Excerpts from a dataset
= Beginning of Section =

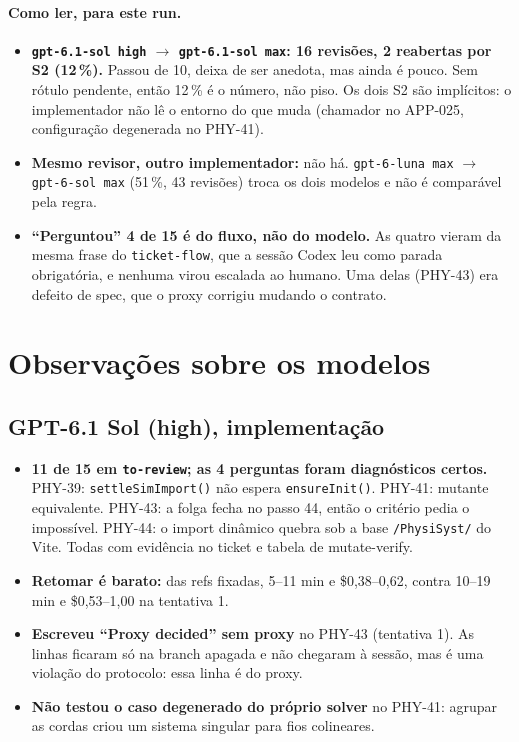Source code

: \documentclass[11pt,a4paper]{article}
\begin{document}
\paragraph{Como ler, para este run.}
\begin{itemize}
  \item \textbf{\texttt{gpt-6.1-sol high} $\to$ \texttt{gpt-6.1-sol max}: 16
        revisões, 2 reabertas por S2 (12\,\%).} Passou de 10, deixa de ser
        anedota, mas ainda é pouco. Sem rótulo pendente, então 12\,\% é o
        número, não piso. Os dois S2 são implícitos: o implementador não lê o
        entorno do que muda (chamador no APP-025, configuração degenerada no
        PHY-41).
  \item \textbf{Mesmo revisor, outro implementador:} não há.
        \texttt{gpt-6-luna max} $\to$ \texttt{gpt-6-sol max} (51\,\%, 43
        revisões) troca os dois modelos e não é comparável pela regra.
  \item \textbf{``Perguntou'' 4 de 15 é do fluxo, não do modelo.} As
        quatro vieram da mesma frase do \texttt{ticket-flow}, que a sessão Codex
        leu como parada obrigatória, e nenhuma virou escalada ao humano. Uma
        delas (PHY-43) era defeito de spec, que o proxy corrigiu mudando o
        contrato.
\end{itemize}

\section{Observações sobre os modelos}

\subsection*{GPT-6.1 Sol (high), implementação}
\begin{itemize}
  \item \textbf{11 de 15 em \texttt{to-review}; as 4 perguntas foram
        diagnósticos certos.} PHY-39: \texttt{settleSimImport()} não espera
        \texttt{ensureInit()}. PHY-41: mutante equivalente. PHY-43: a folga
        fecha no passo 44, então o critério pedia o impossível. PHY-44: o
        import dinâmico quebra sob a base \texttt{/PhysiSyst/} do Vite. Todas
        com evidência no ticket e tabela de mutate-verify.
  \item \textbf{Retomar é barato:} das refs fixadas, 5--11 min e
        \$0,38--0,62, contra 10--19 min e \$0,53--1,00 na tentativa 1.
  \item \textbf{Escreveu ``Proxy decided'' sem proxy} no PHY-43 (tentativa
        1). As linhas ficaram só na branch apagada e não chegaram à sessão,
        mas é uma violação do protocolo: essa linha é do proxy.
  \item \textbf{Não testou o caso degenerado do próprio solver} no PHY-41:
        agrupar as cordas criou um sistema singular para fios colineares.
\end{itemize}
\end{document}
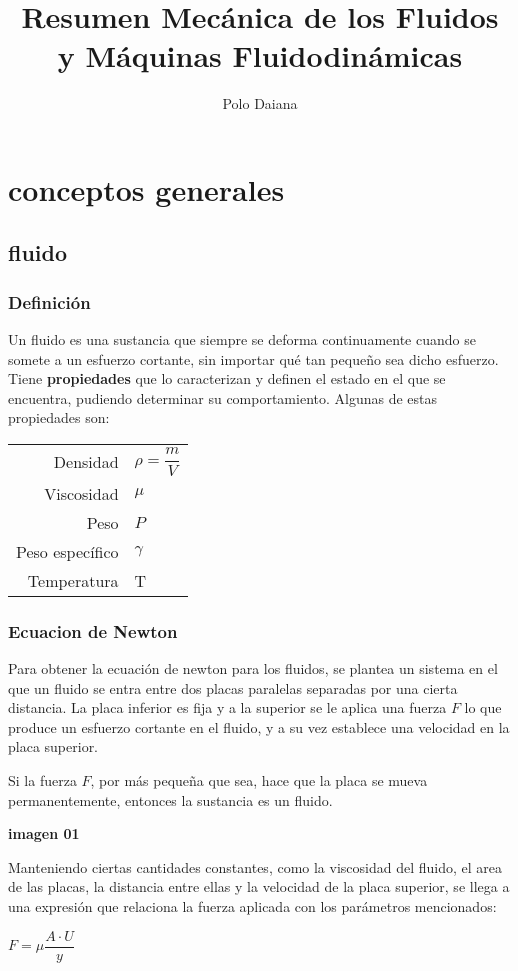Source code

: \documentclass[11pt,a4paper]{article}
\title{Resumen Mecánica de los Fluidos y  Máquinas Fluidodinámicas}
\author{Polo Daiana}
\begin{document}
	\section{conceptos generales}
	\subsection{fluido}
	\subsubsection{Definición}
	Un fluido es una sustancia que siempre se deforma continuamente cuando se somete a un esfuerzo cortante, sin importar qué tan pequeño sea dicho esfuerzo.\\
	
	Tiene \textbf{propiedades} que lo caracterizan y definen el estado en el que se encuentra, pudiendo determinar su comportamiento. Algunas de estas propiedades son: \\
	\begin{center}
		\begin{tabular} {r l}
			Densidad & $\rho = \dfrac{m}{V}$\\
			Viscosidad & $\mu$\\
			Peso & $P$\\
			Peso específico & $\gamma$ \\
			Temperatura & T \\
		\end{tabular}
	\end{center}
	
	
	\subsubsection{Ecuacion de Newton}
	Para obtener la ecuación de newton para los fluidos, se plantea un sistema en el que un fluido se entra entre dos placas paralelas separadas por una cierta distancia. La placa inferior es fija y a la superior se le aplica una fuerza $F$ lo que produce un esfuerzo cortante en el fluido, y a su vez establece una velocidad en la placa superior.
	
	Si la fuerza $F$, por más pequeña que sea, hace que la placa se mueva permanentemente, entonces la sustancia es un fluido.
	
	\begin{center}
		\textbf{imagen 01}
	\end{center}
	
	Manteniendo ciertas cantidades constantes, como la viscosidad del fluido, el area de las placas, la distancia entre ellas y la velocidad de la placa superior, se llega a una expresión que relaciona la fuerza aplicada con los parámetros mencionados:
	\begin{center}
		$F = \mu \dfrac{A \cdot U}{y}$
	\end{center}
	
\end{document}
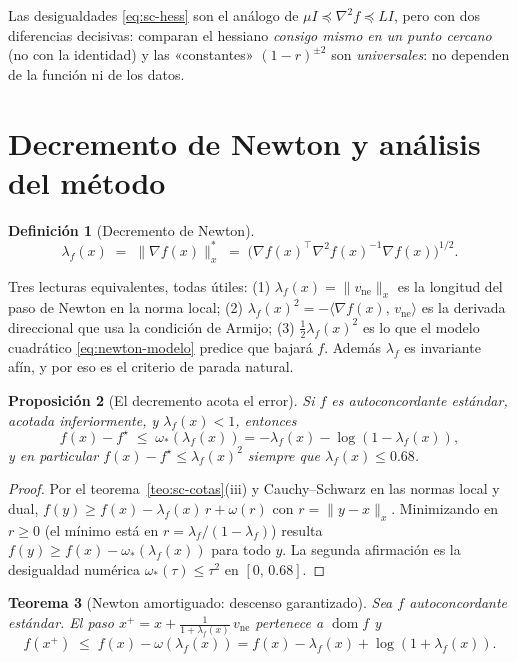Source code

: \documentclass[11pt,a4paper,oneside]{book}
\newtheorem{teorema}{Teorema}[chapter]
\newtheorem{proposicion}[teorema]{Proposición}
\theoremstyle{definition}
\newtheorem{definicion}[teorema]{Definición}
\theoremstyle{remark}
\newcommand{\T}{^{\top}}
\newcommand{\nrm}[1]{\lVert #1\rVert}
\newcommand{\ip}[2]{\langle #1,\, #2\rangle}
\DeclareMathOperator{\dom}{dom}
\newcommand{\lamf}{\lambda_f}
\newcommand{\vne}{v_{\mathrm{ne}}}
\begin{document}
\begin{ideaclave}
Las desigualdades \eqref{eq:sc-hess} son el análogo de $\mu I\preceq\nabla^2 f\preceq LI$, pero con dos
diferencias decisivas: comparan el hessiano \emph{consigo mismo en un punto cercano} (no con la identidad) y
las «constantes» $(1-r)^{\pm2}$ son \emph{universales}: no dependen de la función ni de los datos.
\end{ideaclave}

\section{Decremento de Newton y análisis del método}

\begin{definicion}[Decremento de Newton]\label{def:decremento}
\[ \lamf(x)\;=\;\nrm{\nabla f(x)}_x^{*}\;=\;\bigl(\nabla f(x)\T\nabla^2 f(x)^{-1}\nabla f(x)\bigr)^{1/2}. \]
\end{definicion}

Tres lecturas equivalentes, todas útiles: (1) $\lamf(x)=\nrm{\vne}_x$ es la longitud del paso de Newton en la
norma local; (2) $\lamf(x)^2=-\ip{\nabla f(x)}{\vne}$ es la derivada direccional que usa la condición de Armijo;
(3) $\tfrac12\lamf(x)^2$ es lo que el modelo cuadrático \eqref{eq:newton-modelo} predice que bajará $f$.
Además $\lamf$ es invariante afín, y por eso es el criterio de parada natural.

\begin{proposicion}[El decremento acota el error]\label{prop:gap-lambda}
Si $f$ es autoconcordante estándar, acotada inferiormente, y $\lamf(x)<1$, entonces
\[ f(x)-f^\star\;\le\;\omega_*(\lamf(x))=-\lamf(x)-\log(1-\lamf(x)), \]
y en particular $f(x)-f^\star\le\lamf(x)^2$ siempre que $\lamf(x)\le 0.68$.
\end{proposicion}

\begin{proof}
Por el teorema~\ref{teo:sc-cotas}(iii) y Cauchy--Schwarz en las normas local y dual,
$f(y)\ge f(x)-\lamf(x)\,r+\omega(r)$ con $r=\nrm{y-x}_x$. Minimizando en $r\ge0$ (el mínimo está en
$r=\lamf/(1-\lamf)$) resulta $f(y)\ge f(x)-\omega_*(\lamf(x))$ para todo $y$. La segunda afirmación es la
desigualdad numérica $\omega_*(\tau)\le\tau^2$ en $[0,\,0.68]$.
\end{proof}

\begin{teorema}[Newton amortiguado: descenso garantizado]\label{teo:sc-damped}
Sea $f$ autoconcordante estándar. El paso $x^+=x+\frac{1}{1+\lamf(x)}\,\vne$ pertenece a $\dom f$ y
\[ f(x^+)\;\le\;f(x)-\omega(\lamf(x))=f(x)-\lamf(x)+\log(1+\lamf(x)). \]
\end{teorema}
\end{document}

= End of Section =
= Beginning of Section =

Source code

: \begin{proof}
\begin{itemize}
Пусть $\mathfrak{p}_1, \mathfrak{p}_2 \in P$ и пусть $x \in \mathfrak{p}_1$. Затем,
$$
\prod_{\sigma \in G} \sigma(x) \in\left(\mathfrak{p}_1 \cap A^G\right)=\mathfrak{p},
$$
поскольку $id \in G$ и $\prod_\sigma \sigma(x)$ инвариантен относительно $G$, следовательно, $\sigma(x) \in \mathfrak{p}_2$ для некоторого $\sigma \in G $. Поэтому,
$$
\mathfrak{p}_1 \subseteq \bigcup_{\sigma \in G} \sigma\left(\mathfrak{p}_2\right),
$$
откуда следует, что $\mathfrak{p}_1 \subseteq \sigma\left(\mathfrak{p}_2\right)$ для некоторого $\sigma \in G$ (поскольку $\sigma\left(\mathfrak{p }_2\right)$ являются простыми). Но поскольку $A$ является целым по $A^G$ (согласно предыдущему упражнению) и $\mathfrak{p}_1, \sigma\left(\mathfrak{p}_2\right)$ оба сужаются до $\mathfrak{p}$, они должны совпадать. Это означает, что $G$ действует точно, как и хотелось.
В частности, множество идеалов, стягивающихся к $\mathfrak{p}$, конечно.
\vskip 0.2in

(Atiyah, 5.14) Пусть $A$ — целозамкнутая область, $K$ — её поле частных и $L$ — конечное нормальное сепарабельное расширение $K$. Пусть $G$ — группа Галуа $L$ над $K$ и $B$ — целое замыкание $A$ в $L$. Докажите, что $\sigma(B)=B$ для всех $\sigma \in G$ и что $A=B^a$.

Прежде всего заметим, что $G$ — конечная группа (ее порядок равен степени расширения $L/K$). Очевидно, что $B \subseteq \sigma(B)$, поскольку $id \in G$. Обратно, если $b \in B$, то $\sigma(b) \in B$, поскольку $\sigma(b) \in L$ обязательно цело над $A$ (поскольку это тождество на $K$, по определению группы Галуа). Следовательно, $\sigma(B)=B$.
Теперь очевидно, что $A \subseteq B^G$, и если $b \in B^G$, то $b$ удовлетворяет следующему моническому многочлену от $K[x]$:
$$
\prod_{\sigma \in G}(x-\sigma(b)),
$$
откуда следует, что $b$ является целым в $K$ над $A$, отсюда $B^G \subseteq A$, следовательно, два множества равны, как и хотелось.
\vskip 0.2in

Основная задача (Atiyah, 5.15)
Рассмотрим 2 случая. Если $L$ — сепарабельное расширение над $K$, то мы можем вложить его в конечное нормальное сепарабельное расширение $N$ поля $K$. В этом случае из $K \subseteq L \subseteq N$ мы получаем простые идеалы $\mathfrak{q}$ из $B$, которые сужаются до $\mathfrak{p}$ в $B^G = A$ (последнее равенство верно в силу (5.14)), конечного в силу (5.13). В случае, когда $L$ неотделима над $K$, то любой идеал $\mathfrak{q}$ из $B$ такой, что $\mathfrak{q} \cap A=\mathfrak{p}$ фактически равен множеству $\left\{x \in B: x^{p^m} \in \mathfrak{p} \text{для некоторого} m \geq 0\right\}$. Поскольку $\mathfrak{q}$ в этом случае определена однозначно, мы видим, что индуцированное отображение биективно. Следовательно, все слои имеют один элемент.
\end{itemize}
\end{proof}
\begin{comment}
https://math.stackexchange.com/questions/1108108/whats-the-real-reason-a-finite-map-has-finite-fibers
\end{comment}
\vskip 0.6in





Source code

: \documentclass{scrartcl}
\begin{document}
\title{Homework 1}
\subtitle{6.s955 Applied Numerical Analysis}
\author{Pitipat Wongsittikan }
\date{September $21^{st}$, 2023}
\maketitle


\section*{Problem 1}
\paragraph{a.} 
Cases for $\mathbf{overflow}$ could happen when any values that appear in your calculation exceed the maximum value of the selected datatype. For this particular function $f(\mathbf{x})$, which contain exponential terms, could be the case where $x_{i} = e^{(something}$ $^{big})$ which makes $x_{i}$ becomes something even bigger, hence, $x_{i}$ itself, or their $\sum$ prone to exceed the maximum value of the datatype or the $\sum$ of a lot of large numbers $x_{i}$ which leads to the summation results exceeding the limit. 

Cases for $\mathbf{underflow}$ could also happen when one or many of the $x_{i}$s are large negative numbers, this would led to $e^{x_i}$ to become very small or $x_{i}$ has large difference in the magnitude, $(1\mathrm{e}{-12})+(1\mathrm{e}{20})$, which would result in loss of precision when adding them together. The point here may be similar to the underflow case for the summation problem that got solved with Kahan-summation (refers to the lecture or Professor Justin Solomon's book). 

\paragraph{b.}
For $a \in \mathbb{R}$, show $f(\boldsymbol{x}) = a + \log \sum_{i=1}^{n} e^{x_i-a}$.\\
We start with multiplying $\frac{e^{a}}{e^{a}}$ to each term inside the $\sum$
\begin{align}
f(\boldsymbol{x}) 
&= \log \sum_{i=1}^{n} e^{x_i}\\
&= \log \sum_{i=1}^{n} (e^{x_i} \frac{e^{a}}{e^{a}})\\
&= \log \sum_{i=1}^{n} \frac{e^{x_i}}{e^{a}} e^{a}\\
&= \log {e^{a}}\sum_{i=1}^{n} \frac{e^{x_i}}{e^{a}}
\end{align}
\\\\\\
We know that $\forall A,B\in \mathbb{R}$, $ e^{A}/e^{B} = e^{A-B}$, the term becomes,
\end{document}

= End of Section =
= Beginning of Section =

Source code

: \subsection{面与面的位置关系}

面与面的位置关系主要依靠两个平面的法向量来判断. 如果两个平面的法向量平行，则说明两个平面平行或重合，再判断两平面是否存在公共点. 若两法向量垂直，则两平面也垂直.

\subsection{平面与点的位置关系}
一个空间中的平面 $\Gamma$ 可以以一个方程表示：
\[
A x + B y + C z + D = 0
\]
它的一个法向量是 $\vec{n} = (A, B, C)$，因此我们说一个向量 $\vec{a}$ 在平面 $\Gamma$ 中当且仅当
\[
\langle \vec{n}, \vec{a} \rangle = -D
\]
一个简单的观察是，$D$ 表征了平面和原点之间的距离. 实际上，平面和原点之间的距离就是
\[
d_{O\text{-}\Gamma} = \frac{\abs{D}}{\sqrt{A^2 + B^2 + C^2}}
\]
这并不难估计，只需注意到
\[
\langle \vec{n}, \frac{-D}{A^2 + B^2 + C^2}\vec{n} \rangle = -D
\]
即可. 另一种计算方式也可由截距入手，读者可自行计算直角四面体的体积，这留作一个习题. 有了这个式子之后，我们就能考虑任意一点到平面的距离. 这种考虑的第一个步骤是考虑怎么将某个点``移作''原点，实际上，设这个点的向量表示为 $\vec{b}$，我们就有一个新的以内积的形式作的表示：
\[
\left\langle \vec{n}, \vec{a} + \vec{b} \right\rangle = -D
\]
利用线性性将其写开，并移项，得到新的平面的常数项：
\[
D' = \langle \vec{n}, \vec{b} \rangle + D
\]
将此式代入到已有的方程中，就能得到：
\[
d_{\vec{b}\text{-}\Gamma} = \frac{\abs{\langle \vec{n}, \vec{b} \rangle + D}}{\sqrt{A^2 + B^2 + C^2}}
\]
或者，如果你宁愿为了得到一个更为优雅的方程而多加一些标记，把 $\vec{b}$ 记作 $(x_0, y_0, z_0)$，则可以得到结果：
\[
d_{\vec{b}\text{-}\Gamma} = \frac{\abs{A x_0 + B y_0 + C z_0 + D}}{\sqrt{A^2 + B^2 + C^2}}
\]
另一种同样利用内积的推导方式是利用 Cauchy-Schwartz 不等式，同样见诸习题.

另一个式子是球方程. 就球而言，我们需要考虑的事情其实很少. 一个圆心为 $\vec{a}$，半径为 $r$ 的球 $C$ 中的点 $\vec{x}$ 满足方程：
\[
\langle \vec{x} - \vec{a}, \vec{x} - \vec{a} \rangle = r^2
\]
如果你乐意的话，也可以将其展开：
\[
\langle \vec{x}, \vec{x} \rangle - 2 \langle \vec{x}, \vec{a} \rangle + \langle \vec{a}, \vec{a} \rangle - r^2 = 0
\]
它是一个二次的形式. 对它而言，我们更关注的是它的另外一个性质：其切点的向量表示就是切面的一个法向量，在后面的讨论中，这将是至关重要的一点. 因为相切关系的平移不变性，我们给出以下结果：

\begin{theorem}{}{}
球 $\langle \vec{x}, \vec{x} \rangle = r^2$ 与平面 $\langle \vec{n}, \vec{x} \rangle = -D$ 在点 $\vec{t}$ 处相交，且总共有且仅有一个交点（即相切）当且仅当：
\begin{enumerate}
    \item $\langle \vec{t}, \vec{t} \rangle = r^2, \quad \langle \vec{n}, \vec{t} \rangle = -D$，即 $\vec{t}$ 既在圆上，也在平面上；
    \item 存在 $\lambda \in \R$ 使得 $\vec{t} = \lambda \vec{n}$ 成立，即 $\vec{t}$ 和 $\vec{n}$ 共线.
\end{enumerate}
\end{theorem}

= End of Section =

Activity :: Go through the entries and filter for lines holding the word "definicion"; copy each match.

Solution to the problem ::
\newtheorem{definicion}[teorema]{Definición}
\begin{definicion}[Decremento de Newton]\label{def:decremento}
\end{definicion}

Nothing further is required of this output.